# [What needs to be done]
Within the material below, how many lines include "quite"? Answer with the count only.
------ Working data
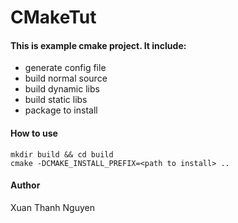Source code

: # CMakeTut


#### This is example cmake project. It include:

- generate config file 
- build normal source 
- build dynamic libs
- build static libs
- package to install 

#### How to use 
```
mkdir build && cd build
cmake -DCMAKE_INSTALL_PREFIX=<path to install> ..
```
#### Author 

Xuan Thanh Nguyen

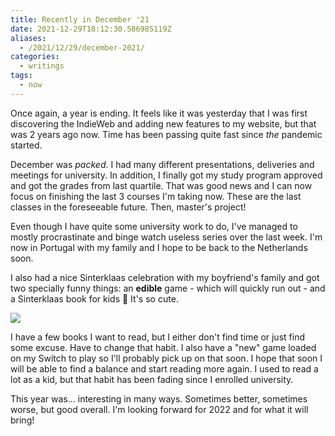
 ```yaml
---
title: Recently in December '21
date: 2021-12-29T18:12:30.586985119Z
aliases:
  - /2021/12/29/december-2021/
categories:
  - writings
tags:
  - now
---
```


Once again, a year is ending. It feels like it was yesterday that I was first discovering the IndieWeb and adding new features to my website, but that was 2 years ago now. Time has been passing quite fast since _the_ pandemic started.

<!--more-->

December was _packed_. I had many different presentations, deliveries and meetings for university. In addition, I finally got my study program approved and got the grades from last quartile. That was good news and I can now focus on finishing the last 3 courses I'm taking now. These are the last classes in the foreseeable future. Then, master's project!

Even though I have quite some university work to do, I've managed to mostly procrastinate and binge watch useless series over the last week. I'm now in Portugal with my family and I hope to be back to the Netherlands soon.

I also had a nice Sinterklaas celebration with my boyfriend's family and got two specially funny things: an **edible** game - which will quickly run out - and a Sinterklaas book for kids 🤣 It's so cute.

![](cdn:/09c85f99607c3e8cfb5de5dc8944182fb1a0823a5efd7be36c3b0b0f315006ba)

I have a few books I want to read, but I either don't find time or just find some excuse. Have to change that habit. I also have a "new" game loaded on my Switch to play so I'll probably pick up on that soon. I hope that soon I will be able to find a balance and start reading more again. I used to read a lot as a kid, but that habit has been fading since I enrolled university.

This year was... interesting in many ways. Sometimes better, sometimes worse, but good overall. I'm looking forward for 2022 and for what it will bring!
------------
# [Reply to the exercise]
2